**Data provided**
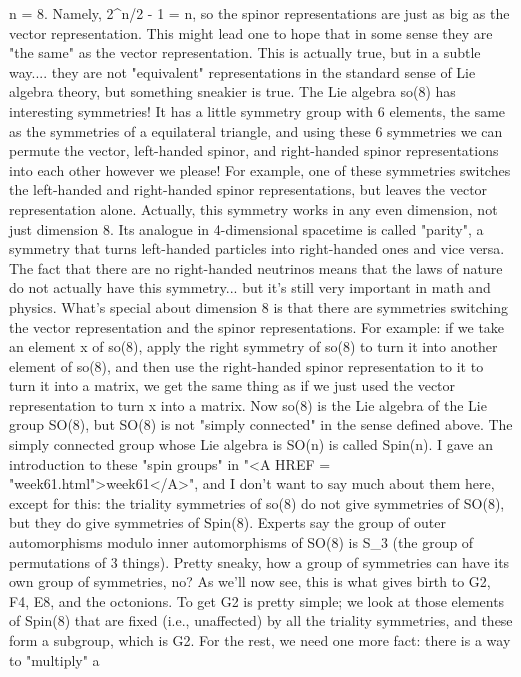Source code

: n = 8.  Namely, 2^{n/2 - 1} = n, so the spinor representations are 
just as big as the vector representation.  This might lead one to hope 
that in some sense they are "the same" as the vector representation.  
This is actually true, but in a subtle way.... they are not "equivalent" 
representations in the standard sense of Lie algebra theory, but something 
sneakier is true.  
The Lie algebra so(8) has interesting symmetries!  It has a little 
symmetry group with 6 elements, the same as the symmetries of a
equilateral triangle, and using these 6 symmetries we can permute the 
vector, left-handed spinor, and right-handed spinor representations 
into each other however we please!  
For example, one of these symmetries switches the left-handed
and right-handed spinor representations, but leaves the vector 
representation alone.  Actually, this symmetry works in any even
dimension, not just dimension 8.  Its analogue in 4-dimensional spacetime
is called "parity", a symmetry that turns left-handed particles
into right-handed ones and vice versa.  The fact that there are
no right-handed neutrinos means that the laws of nature do not actually have
this symmetry... but it's still very important in math and physics.
What's special about dimension 8 is that there are symmetries switching
the vector representation and the spinor representations.  For example:
if we take an element x of so(8), apply the right symmetry of so(8) to turn it 
into another element of so(8), and then use the right-handed spinor
representation to it to turn it into a matrix, we get the same thing as if 
we just used the vector representation to turn x into a matrix.
Now so(8) is the Lie algebra of the Lie group SO(8), but SO(8) is
not "simply connected" in the sense defined above.  The simply connected
group whose Lie algebra is SO(n) is called Spin(n).  I gave an introduction
to these "spin groups" in "<A HREF = "week61.html">week61</A>", and I don't want to say much about
them here, except for this: the triality symmetries of so(8) do not
give symmetries of SO(8), but they do give symmetries of Spin(8).  
Experts say the group of outer automorphisms modulo inner automorphisms 
of SO(8) is S_3 (the group of permutations of 3 things).
Pretty sneaky, how a group of symmetries can have its own group of 
symmetries, no?  As we'll now see, this is what gives birth to 
G2, F4, E8, and the octonions.
To get G2 is pretty simple; we look at those elements of Spin(8) that
are fixed (i.e., unaffected) by all the triality symmetries, and these
form a subgroup, which is G2.   
For the rest, we need one more fact: there is a way to "multiply" a 
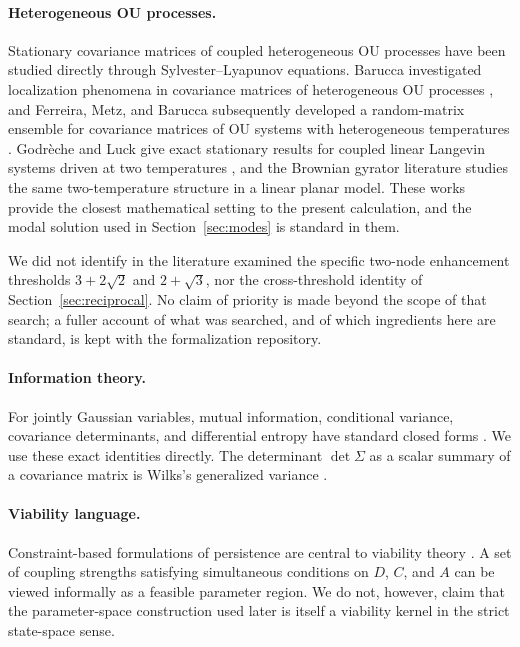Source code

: \documentclass[11pt]{article}
\theoremstyle{plain}
\theoremstyle{remark}
\begin{document}
\paragraph{Heterogeneous OU processes.} Stationary covariance matrices of coupled heterogeneous
OU processes have been studied directly through Sylvester--Lyapunov equations. Barucca
investigated localization phenomena in covariance matrices of heterogeneous OU processes
\cite{Barucca2014}, and Ferreira, Metz, and Barucca subsequently developed a random-matrix
ensemble for covariance matrices of OU systems with heterogeneous temperatures
\cite{FerreiraMetzBarucca2025}. Godr\`eche and Luck give exact stationary results for coupled
linear Langevin systems driven at two temperatures \cite{GodrecheLuck2019}, and the Brownian
gyrator literature \cite{FilligerReimann2007,DotsenkoEtAl2013} studies the same two-temperature
structure in a linear planar model. These works provide the closest mathematical setting to the
present calculation, and the modal solution used in Section~\ref{sec:modes} is standard in
them.

We did not identify in the literature examined the specific two-node enhancement thresholds
$3+2\sqrt2$ and $2+\sqrt3$, nor the cross-threshold identity of Section~\ref{sec:reciprocal}.
No claim of priority is made beyond the scope of that search; a fuller account of what was
searched, and of which ingredients here are standard, is kept with the formalization
repository.

\paragraph{Information theory.} For jointly Gaussian variables, mutual information, conditional
variance, covariance determinants, and differential entropy have standard closed forms
\cite{CoverThomas2005,Lauritzen1996}. We use these exact identities directly. The determinant
$\det\Sigma$ as a scalar summary of a covariance matrix is Wilks's generalized variance
\cite{Wilks1932}.

\paragraph{Viability language.} Constraint-based formulations of persistence are central to
viability theory \cite{Aubin1991}. A set of coupling strengths satisfying simultaneous
conditions on $D$, $C$, and $A$ can be viewed informally as a feasible parameter region. We do
not, however, claim that the parameter-space construction used later is itself a viability
kernel in the strict state-space sense.
\end{document}
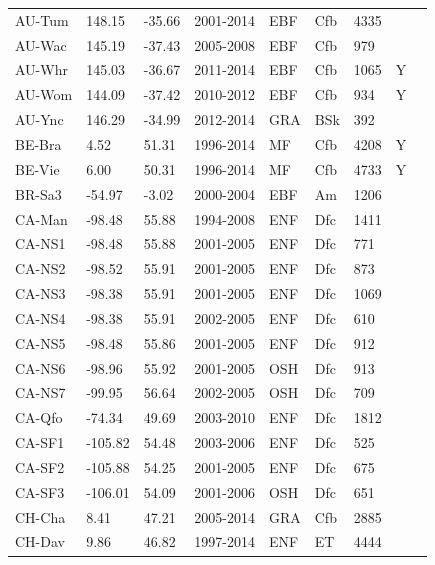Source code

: \documentclass{myreport}
\begin{document}
\begin{longtable}{lllllllll}
  AU-Tum & 148.15 & -35.66 & 2001-2014 & EBF & Cfb & 4335 &  & \citet{AU-Tum} \\ 
  AU-Wac & 145.19 & -37.43 & 2005-2008 & EBF & Cfb & 979 &  & \citet{AU-Wac} \\ 
  AU-Whr & 145.03 & -36.67 & 2011-2014 & EBF & Cfb & 1065 & Y & \citet{AU-Whr} \\ 
  AU-Wom & 144.09 & -37.42 & 2010-2012 & EBF & Cfb & 934 & Y & \citet{AU-Wom} \\ 
  AU-Ync & 146.29 & -34.99 & 2012-2014 & GRA & BSk & 392 &  & \citet{AU-Ync} \\ 
  BE-Bra & 4.52 & 51.31 & 1996-2014 & MF & Cfb & 4208 & Y & \citet{BE-Bra} \\ 
  BE-Vie & 6.00 & 50.31 & 1996-2014 & MF & Cfb & 4733 & Y & \citet{BE-Vie} \\ 
  BR-Sa3 & -54.97 & -3.02 & 2000-2004 & EBF & Am & 1206 &  & \citet{BR-Sa3} \\ 
  CA-Man & -98.48 & 55.88 & 1994-2008 & ENF & Dfc & 1411 &  & \citet{CA-Man} \\ 
  CA-NS1 & -98.48 & 55.88 & 2001-2005 & ENF & Dfc & 771 &  & \citet{CA-NS1} \\ 
  CA-NS2 & -98.52 & 55.91 & 2001-2005 & ENF & Dfc & 873 &  & \citet{CA-NS2} \\ 
  CA-NS3 & -98.38 & 55.91 & 2001-2005 & ENF & Dfc & 1069 &  & \citet{CA-NS3} \\ 
  CA-NS4 & -98.38 & 55.91 & 2002-2005 & ENF & Dfc & 610 &  & \citet{CA-NS4} \\ 
  CA-NS5 & -98.48 & 55.86 & 2001-2005 & ENF & Dfc & 912 &  & \citet{CA-NS5} \\ 
  CA-NS6 & -98.96 & 55.92 & 2001-2005 & OSH & Dfc & 913 &  & \citet{CA-NS6} \\ 
  CA-NS7 & -99.95 & 56.64 & 2002-2005 & OSH & Dfc & 709 &  & \citet{CA-NS7} \\ 
  CA-Qfo & -74.34 & 49.69 & 2003-2010 & ENF & Dfc & 1812 &  & \citet{CA-Qfo} \\ 
  CA-SF1 & -105.82 & 54.48 & 2003-2006 & ENF & Dfc & 525 &  & \citet{CA-SF1} \\ 
  CA-SF2 & -105.88 & 54.25 & 2001-2005 & ENF & Dfc & 675 &  & \citet{CA-SF2} \\ 
  CA-SF3 & -106.01 & 54.09 & 2001-2006 & OSH & Dfc & 651 &  & \citet{CA-SF3} \\ 
  CH-Cha & 8.41 & 47.21 & 2005-2014 & GRA & Cfb & 2885 &  & \citet{CH-Cha} \\ 
  CH-Dav & 9.86 & 46.82 & 1997-2014 & ENF & ET & 4444 &  & \citet{CH-Dav} \\ 

\end{longtable}
\end{document}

**What the exercise asks**
As listed above, the lines from the line with "Experts say the" to the line with "are fixed (i.e., unaffected)" are to be echoed exactly, with both ends included and nothing added.

**Written response**
Experts say the group of outer automorphisms modulo inner automorphisms 
of SO(8) is S_3 (the group of permutations of 3 things).
Pretty sneaky, how a group of symmetries can have its own group of 
symmetries, no?  As we'll now see, this is what gives birth to 
G2, F4, E8, and the octonions.
To get G2 is pretty simple; we look at those elements of Spin(8) that
are fixed (i.e., unaffected) by all the triality symmetries, and these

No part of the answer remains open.